╭──

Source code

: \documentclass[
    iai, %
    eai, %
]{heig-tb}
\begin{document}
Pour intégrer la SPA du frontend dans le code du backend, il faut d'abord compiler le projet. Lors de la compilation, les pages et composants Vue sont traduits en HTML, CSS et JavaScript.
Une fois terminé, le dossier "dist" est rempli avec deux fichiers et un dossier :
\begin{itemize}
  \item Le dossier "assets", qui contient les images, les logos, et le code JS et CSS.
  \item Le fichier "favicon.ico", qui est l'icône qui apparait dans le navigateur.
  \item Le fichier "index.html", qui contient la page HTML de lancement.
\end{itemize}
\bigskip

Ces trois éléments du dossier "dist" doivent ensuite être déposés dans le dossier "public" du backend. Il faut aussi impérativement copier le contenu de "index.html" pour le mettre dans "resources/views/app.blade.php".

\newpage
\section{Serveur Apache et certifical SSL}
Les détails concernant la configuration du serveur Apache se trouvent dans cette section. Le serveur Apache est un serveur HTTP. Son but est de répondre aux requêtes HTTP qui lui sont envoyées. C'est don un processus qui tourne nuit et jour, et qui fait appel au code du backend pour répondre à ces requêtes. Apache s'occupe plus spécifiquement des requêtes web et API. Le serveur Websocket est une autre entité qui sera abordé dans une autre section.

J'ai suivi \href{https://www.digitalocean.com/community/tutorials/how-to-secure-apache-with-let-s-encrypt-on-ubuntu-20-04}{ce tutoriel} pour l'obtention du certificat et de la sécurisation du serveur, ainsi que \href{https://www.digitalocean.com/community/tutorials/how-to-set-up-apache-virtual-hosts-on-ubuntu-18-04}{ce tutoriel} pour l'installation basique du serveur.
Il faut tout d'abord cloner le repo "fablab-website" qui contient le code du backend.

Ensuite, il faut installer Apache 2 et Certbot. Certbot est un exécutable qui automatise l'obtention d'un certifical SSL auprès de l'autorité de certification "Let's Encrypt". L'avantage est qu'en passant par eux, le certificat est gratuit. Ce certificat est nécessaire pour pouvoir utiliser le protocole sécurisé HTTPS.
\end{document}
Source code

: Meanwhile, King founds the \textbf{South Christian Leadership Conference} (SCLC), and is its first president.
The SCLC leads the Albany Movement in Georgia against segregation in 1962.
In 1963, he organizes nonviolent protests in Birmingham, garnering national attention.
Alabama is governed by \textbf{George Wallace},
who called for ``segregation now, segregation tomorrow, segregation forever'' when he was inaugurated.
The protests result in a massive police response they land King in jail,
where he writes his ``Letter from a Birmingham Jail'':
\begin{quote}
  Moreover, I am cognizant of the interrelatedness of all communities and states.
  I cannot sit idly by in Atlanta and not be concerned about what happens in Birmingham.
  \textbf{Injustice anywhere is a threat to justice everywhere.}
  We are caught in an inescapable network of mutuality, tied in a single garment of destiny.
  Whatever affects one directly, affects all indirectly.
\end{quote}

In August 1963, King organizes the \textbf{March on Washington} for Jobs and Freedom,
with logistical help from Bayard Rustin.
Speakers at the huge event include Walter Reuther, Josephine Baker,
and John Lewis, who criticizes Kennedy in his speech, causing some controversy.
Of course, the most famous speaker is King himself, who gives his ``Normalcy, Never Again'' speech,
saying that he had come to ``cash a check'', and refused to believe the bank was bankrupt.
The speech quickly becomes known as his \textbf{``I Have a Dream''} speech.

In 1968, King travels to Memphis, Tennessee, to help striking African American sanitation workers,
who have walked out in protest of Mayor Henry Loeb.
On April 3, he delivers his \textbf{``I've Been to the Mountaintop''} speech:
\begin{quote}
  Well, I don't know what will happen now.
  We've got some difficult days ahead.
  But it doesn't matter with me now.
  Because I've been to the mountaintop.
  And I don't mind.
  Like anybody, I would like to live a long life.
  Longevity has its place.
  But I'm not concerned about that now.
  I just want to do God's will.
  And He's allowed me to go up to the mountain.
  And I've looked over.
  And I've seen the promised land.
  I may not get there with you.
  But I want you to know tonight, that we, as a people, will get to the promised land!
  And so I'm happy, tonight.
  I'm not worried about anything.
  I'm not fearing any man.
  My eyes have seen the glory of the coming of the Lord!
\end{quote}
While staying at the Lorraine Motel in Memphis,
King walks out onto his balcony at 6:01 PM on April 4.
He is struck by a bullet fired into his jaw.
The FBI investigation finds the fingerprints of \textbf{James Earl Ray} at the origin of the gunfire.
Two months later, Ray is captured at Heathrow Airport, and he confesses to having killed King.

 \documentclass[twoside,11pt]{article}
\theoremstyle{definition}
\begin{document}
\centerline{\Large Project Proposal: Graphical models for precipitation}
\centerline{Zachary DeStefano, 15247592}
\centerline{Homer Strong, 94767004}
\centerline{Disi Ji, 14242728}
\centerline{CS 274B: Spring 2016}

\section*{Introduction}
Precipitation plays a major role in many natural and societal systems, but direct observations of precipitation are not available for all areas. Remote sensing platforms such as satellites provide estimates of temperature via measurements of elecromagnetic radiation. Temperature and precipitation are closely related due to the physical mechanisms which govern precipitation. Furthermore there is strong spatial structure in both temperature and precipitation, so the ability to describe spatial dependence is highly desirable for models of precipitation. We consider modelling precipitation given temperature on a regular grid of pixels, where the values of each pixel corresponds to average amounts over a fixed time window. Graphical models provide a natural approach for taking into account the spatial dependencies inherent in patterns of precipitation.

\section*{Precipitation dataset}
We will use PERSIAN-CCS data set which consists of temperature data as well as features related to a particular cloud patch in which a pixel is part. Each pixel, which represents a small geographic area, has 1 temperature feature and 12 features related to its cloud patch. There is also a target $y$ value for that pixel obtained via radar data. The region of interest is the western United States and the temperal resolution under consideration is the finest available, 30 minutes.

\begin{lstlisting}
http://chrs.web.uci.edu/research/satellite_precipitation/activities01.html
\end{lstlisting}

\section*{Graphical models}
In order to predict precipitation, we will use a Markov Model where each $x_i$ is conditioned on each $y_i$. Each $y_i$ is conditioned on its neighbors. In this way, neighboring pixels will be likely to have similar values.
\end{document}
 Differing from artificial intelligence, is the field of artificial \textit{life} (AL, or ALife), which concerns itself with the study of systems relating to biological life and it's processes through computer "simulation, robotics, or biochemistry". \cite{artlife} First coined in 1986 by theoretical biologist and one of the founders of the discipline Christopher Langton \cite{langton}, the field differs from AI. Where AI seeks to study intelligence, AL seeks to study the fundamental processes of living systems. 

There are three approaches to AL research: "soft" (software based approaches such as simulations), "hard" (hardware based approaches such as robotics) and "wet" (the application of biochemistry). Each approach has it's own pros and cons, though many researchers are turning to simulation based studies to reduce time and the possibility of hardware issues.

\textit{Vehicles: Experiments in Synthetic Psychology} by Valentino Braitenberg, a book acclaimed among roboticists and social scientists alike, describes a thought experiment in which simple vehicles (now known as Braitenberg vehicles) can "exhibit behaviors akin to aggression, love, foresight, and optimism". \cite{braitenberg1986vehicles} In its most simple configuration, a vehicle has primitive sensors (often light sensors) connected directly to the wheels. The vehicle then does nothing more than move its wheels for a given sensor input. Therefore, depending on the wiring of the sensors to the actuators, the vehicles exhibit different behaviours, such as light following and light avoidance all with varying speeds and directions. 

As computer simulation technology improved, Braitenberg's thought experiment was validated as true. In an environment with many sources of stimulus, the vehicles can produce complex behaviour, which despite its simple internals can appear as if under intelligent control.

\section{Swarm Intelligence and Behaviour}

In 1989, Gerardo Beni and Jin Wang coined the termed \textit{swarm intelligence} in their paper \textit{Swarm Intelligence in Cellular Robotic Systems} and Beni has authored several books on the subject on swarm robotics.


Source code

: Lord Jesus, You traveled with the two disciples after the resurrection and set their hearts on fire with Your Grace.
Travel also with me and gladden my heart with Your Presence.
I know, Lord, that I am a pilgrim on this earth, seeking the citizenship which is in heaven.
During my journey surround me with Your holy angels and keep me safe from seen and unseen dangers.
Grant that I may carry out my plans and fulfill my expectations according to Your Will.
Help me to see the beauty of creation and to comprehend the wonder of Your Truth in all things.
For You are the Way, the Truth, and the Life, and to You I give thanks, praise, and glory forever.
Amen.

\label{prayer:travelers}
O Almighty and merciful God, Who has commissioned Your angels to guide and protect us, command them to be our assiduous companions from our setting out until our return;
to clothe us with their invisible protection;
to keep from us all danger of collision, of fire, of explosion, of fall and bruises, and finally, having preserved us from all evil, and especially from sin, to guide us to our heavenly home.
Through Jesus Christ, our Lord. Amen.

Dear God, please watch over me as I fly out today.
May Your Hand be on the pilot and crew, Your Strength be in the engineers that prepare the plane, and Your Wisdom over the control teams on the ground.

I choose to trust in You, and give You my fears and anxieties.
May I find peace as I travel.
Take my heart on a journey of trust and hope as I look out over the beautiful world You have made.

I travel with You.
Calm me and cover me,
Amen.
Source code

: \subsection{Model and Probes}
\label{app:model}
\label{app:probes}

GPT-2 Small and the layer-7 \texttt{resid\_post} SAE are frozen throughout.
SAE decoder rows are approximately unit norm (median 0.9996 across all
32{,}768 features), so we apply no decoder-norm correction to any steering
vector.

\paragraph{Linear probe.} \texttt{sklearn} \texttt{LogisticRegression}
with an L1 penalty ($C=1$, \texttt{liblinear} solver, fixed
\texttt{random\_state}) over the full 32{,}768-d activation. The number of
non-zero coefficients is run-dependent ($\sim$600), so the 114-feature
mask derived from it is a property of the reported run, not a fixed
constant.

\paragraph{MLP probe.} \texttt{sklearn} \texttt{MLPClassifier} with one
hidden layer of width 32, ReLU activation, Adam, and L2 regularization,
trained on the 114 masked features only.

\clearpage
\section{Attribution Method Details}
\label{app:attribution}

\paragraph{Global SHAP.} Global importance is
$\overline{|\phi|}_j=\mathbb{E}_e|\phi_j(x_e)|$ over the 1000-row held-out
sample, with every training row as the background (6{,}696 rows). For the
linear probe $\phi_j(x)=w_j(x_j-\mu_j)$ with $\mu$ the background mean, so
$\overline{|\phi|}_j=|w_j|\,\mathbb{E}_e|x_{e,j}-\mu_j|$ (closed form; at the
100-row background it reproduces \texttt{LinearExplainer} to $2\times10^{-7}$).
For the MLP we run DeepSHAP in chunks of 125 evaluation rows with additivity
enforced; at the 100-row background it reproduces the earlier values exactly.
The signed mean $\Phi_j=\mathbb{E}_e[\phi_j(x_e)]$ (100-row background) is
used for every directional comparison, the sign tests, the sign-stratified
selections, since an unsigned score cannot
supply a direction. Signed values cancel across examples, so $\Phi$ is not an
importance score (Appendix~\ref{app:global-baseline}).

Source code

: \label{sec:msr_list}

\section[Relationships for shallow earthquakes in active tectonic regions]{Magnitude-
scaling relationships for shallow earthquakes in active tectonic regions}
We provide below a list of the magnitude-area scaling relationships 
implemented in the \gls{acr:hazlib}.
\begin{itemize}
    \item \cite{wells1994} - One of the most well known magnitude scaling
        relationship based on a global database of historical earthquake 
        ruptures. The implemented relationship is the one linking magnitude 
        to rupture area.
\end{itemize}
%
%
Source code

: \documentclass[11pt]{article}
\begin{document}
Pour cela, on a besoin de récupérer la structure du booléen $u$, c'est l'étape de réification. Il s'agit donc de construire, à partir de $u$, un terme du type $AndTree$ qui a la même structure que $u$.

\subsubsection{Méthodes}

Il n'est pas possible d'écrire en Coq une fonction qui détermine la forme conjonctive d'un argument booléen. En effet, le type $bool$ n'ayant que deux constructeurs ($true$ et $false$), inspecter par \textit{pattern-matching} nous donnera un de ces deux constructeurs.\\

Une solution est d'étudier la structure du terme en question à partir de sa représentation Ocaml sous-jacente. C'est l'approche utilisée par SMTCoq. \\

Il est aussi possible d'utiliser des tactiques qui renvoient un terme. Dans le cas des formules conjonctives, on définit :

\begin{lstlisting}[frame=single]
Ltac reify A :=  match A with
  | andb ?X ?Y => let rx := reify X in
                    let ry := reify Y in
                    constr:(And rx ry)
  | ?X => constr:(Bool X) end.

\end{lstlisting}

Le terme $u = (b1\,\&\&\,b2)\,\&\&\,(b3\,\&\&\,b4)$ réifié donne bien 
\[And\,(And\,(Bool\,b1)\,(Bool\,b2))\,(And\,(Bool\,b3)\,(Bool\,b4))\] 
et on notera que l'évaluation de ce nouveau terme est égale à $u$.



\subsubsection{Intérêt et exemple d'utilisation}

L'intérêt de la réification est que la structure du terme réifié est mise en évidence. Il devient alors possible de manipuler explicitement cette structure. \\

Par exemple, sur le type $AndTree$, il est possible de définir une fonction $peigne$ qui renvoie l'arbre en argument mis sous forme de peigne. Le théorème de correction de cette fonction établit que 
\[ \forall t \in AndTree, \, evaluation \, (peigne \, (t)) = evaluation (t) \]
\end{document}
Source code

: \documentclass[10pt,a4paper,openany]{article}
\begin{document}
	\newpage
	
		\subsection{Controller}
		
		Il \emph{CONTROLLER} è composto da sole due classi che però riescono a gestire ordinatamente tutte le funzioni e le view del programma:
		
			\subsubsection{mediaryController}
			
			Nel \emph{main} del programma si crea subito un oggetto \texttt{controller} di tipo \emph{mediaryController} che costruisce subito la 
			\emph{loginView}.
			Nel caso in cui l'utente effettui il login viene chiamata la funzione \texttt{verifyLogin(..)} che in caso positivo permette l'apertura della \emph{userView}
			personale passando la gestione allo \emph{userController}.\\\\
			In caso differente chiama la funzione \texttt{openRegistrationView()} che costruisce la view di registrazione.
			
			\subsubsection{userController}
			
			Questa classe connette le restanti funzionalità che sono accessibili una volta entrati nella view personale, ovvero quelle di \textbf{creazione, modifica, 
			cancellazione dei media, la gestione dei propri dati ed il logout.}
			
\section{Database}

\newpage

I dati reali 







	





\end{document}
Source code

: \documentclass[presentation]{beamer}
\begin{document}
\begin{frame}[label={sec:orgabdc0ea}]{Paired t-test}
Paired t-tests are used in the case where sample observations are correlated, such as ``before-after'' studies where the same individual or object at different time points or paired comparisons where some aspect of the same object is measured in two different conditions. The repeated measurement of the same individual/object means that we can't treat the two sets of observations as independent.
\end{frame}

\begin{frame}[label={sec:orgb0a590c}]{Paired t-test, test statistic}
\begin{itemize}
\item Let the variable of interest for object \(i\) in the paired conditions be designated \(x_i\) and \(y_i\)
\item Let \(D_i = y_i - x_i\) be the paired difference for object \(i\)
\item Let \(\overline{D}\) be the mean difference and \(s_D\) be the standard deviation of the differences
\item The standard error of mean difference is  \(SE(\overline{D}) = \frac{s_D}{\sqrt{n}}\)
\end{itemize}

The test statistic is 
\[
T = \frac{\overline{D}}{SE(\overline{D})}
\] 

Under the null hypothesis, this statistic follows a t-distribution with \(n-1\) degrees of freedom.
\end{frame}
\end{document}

╰──

> **What is expected**
From the data above, output exactly the lines between the one containing "Ensuite, il faut" and the one containing "Speakers at the", counting both of them.

> **Exercise solution**
Ensuite, il faut installer Apache 2 et Certbot. Certbot est un exécutable qui automatise l'obtention d'un certifical SSL auprès de l'autorité de certification "Let's Encrypt". L'avantage est qu'en passant par eux, le certificat est gratuit. Ce certificat est nécessaire pour pouvoir utiliser le protocole sécurisé HTTPS.
\end{document}
Source code

: Meanwhile, King founds the \textbf{South Christian Leadership Conference} (SCLC), and is its first president.
The SCLC leads the Albany Movement in Georgia against segregation in 1962.
In 1963, he organizes nonviolent protests in Birmingham, garnering national attention.
Alabama is governed by \textbf{George Wallace},
who called for ``segregation now, segregation tomorrow, segregation forever'' when he was inaugurated.
The protests result in a massive police response they land King in jail,
where he writes his ``Letter from a Birmingham Jail'':
\begin{quote}
  Moreover, I am cognizant of the interrelatedness of all communities and states.
  I cannot sit idly by in Atlanta and not be concerned about what happens in Birmingham.
  \textbf{Injustice anywhere is a threat to justice everywhere.}
  We are caught in an inescapable network of mutuality, tied in a single garment of destiny.
  Whatever affects one directly, affects all indirectly.
\end{quote}

In August 1963, King organizes the \textbf{March on Washington} for Jobs and Freedom,
with logistical help from Bayard Rustin.
Speakers at the huge event include Walter Reuther, Josephine Baker,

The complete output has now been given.